The caution to members of the O’Hare Noise Compatibility Commission came as a “bombshell” to some but a minor obstacle to others in the group attempting to evenly distribute nighttime jet noise around the region. At issue is landing aircraft overnight on Runway 9-Center, which is under construction and scheduled to be completed in 2020 on O’Hare’s north airfield.
“We do have some concerns” about using 9-Center for nighttime arrivals, Federal Aviation Administration Regional Administrator Rebecca MacPherson said. “It’s really important that you not just assume the FAA doesn’t have a problem with arrivals on 9-Center.”
Those statements were an unpleasant surprise for noise commission members from towns like Bensenville and Wood Dale, where some neighborhoods are beset by jet noise from takeoffs and landings on O’Hare’s south airfield.
“It’s kind of a bombshell,” Bensenville Village Manager Evan Summers said. “This is three years’ worth of work where we anticipated using the north airfield to provide relief” for residents.
Runway 9-Center is located near hangars used for aircraft maintenance at night. To reach the hangars, some jets would need to cross one end of the runway, and that could conflict with planes landing when pilots require the entire length of the runway, McPherson explained.
Another concern is that fewer air traffic controllers work at night; officials don’t want to add to their duties by having them monitor planes landing on and crossing 9-Center for maintenance.
The FAA does not expect departing aircraft on 9-Center to pose a problem.
“It seems today is a turning point,” said Dan Dwyer, a member of the Fair Allocation in Runways Group. “Our worst fears that limited options would remain — absent Runway 15/33 — seem to be affirmed by the FAA,” he said referring to a demolished runway that typically handled flights in a northwest direction.
The noise commission’s Fly Quiet Committee has been tasked with choosing runways to be used in a weekly rotation once O’Hare’s expansion is completed in 2021.
“It’s all new, there’s no road map,” committee chairman Joseph Annunzio noted. “We’re writing the manual right now, and it’s too important to throw up our hands.”
The Chicago Department of Aviation is expected to request the FAA do further analysis of 9-Center’s use at night.

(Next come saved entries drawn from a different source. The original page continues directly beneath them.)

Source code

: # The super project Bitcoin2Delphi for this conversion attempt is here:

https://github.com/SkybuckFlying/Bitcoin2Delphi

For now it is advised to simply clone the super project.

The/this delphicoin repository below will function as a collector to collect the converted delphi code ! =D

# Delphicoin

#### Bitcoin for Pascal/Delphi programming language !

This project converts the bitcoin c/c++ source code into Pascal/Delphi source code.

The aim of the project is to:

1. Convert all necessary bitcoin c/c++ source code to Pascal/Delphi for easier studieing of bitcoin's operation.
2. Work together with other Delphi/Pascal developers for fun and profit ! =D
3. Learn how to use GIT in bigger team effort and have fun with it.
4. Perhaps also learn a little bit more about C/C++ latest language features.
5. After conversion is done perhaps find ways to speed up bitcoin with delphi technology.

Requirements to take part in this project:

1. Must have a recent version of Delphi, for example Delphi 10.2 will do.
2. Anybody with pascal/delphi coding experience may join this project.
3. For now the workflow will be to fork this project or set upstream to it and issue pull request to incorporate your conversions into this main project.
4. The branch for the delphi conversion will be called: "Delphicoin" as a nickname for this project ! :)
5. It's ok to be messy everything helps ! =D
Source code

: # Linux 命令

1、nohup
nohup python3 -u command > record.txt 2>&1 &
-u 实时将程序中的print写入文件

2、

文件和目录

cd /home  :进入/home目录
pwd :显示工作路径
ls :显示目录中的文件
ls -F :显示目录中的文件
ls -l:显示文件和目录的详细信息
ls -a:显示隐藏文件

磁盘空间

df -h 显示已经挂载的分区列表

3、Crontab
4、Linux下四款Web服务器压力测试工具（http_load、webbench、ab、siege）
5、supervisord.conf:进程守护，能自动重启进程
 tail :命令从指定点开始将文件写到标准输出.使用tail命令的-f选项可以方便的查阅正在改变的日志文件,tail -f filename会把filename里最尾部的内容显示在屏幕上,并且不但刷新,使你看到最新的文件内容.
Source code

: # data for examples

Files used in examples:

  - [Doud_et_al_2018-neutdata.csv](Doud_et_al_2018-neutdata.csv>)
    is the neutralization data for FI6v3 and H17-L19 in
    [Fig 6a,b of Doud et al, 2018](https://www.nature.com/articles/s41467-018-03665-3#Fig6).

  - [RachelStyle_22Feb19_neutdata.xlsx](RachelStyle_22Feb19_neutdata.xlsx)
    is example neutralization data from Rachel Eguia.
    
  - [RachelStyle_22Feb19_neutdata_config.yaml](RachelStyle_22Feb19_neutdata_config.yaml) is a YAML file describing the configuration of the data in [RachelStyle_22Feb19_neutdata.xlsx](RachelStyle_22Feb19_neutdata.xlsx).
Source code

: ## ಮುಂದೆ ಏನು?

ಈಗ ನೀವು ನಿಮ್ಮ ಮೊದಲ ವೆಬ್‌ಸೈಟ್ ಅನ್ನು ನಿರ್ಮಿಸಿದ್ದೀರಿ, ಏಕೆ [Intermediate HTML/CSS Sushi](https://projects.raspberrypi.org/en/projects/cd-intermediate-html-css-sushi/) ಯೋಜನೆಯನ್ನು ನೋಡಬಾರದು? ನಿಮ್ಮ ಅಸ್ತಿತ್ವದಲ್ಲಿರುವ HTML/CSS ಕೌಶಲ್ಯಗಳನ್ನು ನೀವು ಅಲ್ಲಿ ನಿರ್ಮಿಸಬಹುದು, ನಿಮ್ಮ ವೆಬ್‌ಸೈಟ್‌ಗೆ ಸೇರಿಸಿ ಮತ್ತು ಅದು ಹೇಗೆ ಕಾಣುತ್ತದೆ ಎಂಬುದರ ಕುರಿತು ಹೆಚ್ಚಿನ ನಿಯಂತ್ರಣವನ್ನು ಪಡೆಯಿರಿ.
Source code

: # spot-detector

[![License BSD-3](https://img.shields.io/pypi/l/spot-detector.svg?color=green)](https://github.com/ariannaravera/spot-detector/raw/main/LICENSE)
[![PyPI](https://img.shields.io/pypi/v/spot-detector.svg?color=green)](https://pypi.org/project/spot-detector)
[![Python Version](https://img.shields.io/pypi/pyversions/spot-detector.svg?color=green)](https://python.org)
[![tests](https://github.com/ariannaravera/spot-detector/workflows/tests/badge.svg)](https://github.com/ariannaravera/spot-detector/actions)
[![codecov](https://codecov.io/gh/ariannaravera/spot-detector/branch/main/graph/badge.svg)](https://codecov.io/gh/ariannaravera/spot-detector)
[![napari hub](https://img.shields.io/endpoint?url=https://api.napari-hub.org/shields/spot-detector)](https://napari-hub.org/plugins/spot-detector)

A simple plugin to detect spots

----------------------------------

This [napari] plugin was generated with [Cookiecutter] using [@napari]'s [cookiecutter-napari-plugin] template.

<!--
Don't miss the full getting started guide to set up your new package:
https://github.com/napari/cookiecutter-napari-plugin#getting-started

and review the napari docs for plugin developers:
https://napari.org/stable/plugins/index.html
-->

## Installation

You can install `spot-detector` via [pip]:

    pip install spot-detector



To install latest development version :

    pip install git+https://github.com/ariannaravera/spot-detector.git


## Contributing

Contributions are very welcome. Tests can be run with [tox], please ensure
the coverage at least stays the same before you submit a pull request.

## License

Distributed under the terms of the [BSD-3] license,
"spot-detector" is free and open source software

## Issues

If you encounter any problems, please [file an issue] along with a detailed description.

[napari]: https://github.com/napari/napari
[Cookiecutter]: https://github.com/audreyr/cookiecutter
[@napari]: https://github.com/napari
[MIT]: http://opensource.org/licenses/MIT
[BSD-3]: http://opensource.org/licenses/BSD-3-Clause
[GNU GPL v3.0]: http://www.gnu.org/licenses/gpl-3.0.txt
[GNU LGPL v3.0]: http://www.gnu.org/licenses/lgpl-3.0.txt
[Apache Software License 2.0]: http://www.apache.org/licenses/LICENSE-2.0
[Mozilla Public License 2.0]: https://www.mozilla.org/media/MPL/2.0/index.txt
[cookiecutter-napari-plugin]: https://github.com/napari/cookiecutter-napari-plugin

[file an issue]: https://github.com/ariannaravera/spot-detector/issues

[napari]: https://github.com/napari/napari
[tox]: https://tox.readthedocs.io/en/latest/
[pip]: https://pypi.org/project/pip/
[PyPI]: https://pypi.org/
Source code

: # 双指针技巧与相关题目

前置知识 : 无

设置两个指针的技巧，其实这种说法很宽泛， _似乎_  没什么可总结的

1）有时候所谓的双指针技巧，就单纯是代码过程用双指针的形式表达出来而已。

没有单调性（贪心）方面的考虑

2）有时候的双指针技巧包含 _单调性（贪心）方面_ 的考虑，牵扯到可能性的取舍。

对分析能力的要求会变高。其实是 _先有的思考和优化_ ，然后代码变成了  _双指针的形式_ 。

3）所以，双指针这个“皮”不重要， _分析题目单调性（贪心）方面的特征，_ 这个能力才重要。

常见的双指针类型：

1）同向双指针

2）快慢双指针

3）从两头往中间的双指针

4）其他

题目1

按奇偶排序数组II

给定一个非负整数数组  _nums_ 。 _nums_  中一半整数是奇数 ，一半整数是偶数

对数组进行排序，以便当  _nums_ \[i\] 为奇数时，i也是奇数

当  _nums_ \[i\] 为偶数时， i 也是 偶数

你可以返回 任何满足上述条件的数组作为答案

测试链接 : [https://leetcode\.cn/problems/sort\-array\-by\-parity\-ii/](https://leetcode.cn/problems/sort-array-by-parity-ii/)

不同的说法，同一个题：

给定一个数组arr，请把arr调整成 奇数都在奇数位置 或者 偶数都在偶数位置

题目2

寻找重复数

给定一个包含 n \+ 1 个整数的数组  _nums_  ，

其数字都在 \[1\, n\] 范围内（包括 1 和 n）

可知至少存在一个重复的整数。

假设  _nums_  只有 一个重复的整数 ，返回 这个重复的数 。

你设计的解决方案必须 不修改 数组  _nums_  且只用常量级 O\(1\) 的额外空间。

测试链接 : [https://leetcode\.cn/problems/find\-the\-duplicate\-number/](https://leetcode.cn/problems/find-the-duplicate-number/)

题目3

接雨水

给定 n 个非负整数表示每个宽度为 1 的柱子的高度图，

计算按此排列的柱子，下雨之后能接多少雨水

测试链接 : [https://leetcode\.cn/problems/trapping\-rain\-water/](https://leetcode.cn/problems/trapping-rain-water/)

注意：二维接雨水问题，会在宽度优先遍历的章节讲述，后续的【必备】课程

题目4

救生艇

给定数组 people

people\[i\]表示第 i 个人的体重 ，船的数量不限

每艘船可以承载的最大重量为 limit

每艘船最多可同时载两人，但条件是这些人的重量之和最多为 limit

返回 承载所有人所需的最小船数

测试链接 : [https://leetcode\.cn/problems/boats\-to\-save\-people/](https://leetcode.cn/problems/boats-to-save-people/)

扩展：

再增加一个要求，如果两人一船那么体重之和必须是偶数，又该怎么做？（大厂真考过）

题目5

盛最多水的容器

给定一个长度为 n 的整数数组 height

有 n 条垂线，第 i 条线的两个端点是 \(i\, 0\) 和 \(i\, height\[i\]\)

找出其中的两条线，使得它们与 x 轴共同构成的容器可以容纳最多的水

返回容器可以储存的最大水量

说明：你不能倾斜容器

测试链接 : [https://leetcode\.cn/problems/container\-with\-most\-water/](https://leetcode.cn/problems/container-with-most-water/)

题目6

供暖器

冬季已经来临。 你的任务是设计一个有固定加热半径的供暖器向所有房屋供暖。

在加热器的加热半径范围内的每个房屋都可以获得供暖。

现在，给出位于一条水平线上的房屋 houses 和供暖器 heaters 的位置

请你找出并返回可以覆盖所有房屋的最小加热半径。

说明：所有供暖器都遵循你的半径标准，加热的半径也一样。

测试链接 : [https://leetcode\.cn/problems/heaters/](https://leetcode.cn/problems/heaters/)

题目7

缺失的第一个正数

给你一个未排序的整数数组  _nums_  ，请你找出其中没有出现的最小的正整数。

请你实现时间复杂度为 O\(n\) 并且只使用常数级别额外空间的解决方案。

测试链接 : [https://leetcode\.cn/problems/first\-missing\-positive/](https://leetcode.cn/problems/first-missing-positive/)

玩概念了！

Meanwhile, Aviation Commissioner Jamie Rhee said that 9-Center and the extension of another north runway would “balance not only between the north and south airfields, but also east and west.
“Additional east/west runways will provide the opportunity to decrease operations on existing runways and existing flight paths and therefore spread out the impact of aircraft noise,” Rhee said.